A woman who has been panning for gold in Britain since she was a toddler has turned her precious nuggets and flakes into a wedding ring.
Daisy Thurkettle-Roper, 25, has been prospecting in the UK’s rivers since she could stand and has been stashing her gold away for a special occasion.
Now she has used her treasure collected from river beds across the country to create unique wedding bands for herself and new husband Martyn Roper, 28.
“I’ve panned for gold ever since I was about three years old and could stand in the shallows and not get blown over,” said Daisy, from Leeds.
“I’ve kept all the gold I have ever found and there seemed to be nothing more perfect and romantic than using it for our wedding rings.”
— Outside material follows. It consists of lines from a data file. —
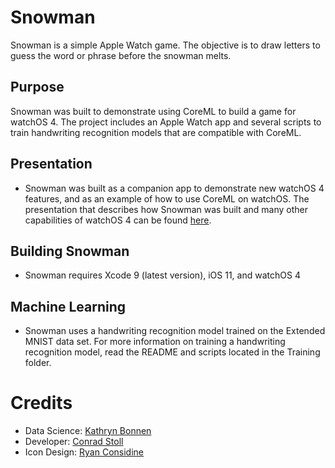 # Snowman

Snowman is a simple Apple Watch game. The objective is to draw letters to guess the word or phrase before the snowman melts.

## Purpose

Snowman was built to demonstrate using CoreML to build a game for watchOS 4. The project includes an Apple Watch app and several scripts to train handwriting recognition models that are compatible with CoreML.

## Presentation

- Snowman was built as a companion app to demonstrate new watchOS 4 features, and as an example of how to use CoreML on watchOS. The presentation that describes how Snowman was built and many other capabilities of watchOS 4 can be found [here](https://speakerdeck.com/cnstoll/the-latest-in-developing-for-watchos).

## Building Snowman

- Snowman requires Xcode 9 (latest version), iOS 11, and watchOS 4

## Machine Learning

- Snowman uses a handwriting recognition model trained on the Extended MNIST data set. For more information on training a handwriting recognition model, read the README and scripts located in the Training folder.

# Credits

- Data Science: [Kathryn Bonnen](https://github.com/kbonnen)
- Developer: [Conrad Stoll](https://github.com/cnstoll)
- Icon Design: [Ryan Considine](https://twitter.com/ryanconsidine)
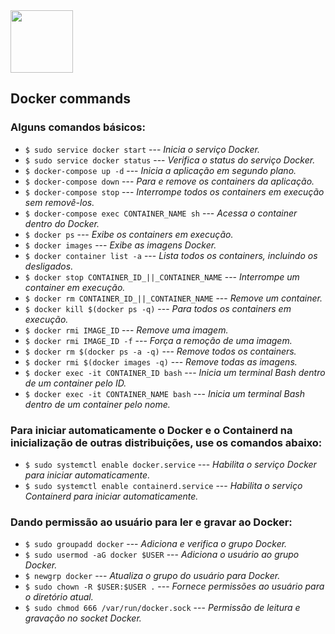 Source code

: <img height="100em" src="https://upload.wikimedia.org/wikipedia/commons/thumb/4/4e/Docker_%28container_engine%29_logo.svg/1280px-Docker_%28container_engine%29_logo.svg.png" >

## Docker commands

### Alguns comandos básicos:

- `$ sudo service docker start` --- _Inicia o serviço Docker._
- `$ sudo service docker status` --- _Verifica o status do serviço Docker._
- `$ docker-compose up -d` --- _Inicia a aplicação em segundo plano._
- `$ docker-compose down` --- _Para e remove os containers da aplicação._
- `$ docker-compose stop` --- _Interrompe todos os containers em execução sem removê-los._
- `$ docker-compose exec CONTAINER_NAME sh` --- _Acessa o container dentro do Docker._
- `$ docker ps` --- _Exibe os containers em execução._
- `$ docker images` --- _Exibe as imagens Docker._
- `$ docker container list -a` --- _Lista todos os containers, incluindo os desligados._
- `$ docker stop CONTAINER_ID_||_CONTAINER_NAME` --- _Interrompe um container em execução._
- `$ docker rm CONTAINER_ID_||_CONTAINER_NAME` --- _Remove um container._
- `$ docker kill $(docker ps -q)` --- _Para todos os containers em execução._
- `$ docker rmi IMAGE_ID` --- _Remove uma imagem._
- `$ docker rmi IMAGE_ID -f` --- _Força a remoção de uma imagem._
- `$ docker rm $(docker ps -a -q)` --- _Remove todos os containers._
- `$ docker rmi $(docker images -q)` --- _Remove todas as imagens._
- `$ docker exec -it CONTAINER_ID bash` --- _Inicia um terminal Bash dentro de um container pelo ID._
- `$ docker exec -it CONTAINER_NAME bash` --- _Inicia um terminal Bash dentro de um container pelo nome._

### Para iniciar automaticamente o Docker e o Containerd na inicialização de outras distribuições, use os comandos abaixo:

- `$ sudo systemctl enable docker.service` --- _Habilita o serviço Docker para iniciar automaticamente._
- `$ sudo systemctl enable containerd.service` --- _Habilita o serviço Containerd para iniciar automaticamente._

### Dando permissão ao usuário para ler e gravar ao Docker:

- `$ sudo groupadd docker` --- _Adiciona e verifica o grupo Docker._
- `$ sudo usermod -aG docker $USER` --- _Adiciona o usuário ao grupo Docker._
- `$ newgrp docker` --- _Atualiza o grupo do usuário para Docker._
- `$ sudo chown -R $USER:$USER .` --- _Fornece permissões ao usuário para o diretório atual._
- `$ sudo chmod 666 /var/run/docker.sock` --- _Permissão de leitura e gravação no socket Docker._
Daisy, a Phd student at Leeds University, has spent years exploring the rivers of Scotland and Wales with her dad Vince Thurkettle.
As a toddler she would wade into the river with the water lapping around the top of her boots.
But her hours were well spent and after 20 years she amassed a small fortune.
“I have been gold panning most of my life and it is such good fun,” she said.
“There is a point I always remember when your back is aching and you have been in the river for five hours and you are covered in mosquito bites.
“Then you get to the bottom of the pan and see a flake of gold and it gleams and sparkles and you soon forget you are cold and wet.”
Daisy collected the final flakes for the wedding bands together with husband Martyn during a trip to Wales.
“My husband had never prospected before and it was really romantic to be able to spend the weekend looking for the gold for our wedding rings together,” she said.
“We were searching in the River Wenn near Dolgellau and it was really picturesque with lots of mossy over-hangings.
“It was hard work and back-breaking as you have to dig enormous holes, but it was worth it.
“To go to a beautiful river and hunt together for our gold was amazing and I could not have imagined a more perfect preparation for the ceremony.”
Daisy’s gold collection was then taken to a jeweller, who crafted it into two special wedding rings worth £600 each.
“We were able to help melt down the gold, make the rings and polish them,” added Daisy, who got married in Scotland.
“It’s absolutely amazing to think we found the tiny flakes of gold in bits of dirt and now they have all been put together into rings which fit our fingers perfectly.
“It was a wonderful idea and will make our wedding day special for us forever.”
The UK’s last gold rush was in Kidonnan in Scotland in 1869 when a gold-panner struck lucky in the River Helmsdale.
Within months hundreds of hopefuls had descended on the normally deserted Scottish Glen.
But the prospectors left within three years and nowadays most people don’t realise there is gold to be found in Britain.
“Lots of people don’t know Britain has its own gold and has had gold rushes,” said Daisy, who organised gold-panning for her wedding guests.
“But there is nothing more satisfying than seeing your little bottle slowly fill up with flakes of gold, everyone should give it a try.”